Bijou Read online

Page 9


  So I was right. Bruce knew all about it and Ivy would never admit it. But I pressed her. “Hollis. You took Hollis’s soul, didn’t you? He died right here on the lawn.”

  Ivy got to her feet, pressing down on the counter. Her forearms quivered. “Annie, you are losing it completely. This has nothing to do with anything. Bijou traffic is Delphine property. Think about it. Dominique has all the souls she needs for her dirty business. Why would she bother with us out here in Boonieville?”

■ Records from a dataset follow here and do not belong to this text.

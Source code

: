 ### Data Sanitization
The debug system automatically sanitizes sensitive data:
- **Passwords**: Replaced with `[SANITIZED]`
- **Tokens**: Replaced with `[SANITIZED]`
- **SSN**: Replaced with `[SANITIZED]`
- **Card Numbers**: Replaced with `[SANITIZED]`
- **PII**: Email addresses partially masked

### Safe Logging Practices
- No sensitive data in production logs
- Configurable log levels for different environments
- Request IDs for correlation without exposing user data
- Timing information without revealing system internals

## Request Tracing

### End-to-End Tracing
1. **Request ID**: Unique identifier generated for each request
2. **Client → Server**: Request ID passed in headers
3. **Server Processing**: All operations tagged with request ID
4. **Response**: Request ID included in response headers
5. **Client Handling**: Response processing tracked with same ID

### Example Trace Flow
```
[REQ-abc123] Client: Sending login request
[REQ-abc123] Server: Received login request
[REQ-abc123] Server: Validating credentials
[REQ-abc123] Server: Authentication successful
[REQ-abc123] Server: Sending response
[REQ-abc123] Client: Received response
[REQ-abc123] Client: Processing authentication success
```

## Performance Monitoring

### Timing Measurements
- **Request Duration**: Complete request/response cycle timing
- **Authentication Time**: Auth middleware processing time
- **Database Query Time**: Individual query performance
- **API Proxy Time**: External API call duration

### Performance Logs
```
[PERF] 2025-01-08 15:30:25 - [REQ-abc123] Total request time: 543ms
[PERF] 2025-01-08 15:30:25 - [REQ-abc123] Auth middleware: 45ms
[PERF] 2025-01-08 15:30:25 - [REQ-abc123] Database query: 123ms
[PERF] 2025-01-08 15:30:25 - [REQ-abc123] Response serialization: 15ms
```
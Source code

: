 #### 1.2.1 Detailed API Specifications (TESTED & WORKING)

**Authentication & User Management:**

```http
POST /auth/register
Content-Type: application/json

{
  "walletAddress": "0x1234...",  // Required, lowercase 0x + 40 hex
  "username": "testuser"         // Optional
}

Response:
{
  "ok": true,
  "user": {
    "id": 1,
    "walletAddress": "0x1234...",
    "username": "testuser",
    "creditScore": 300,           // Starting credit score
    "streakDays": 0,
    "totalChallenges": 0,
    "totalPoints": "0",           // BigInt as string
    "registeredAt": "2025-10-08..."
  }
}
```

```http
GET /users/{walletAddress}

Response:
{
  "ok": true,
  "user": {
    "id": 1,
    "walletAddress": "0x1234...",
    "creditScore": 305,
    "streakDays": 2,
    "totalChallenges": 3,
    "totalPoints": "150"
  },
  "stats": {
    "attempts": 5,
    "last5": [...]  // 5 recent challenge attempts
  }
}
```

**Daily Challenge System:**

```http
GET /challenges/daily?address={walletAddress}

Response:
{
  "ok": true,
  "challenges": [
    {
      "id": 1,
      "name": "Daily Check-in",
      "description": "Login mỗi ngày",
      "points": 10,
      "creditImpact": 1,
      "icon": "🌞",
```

  I knew Zoe was hearing all this and would be full of questions. I knew Bruce knew all about it and I was going to get some answers. I had to know. “Why did you think you could get me down here on a pretext of a haunting and not realize I would be on to you? I know you too well. I know what you’re capable of.”

  Ivy walked stiffly past me. She hadn’t picked up her cane. Gray shaded the outlines of her eyes and mouth. Resembling a sad, stiff doll, or dancer, too weary to realize she had no performance left. As she reached for the back of a chair, I grabbed her arm.

  “I’m sorry I yelled. Come on, let’s get you to bed.”

  Her face was a wrinkled mass of distaste, but she let me put my arm around her. Silently we walked down the hall, leaving Zoe and Bruce watching, each with their own separate thoughts about what just happened.

  In her dark, disheveled bedroom, I helped Ivy sit on the side of her bed, knelt and took off her shoes. Her purse, slung around her shoulder, fell heavily to the floor. So that was where the gun was—all this time. It was lucky Sawyer acted with restraint when he discovered his daughter had spent the night at our house.

  “Annie, don’t you ever ask me about Bijou again. How can you think I would be that stupid? It’s an insult.” She lay down with a grunt. Spilling some Vicodin into my hand I gave them to her with a glass of water from her bathroom. The room smelled vaguely of patchouli and dirty socks. I would have to do some cleaning in here soon, in spite of the fact that I hated cleaning.

  Ivy’s eyes closed. I pulled the sheet and blanket over her, sat beside her, listened to her breathe, deep, watery dread spilling into my heart. I still hadn’t told her about my temporal stumble into Dominique’s bedroom.

  Touching her cheek, I said. “I will ask again, Ivy. I have to. And I have to know what you know about Bijou Xtra.”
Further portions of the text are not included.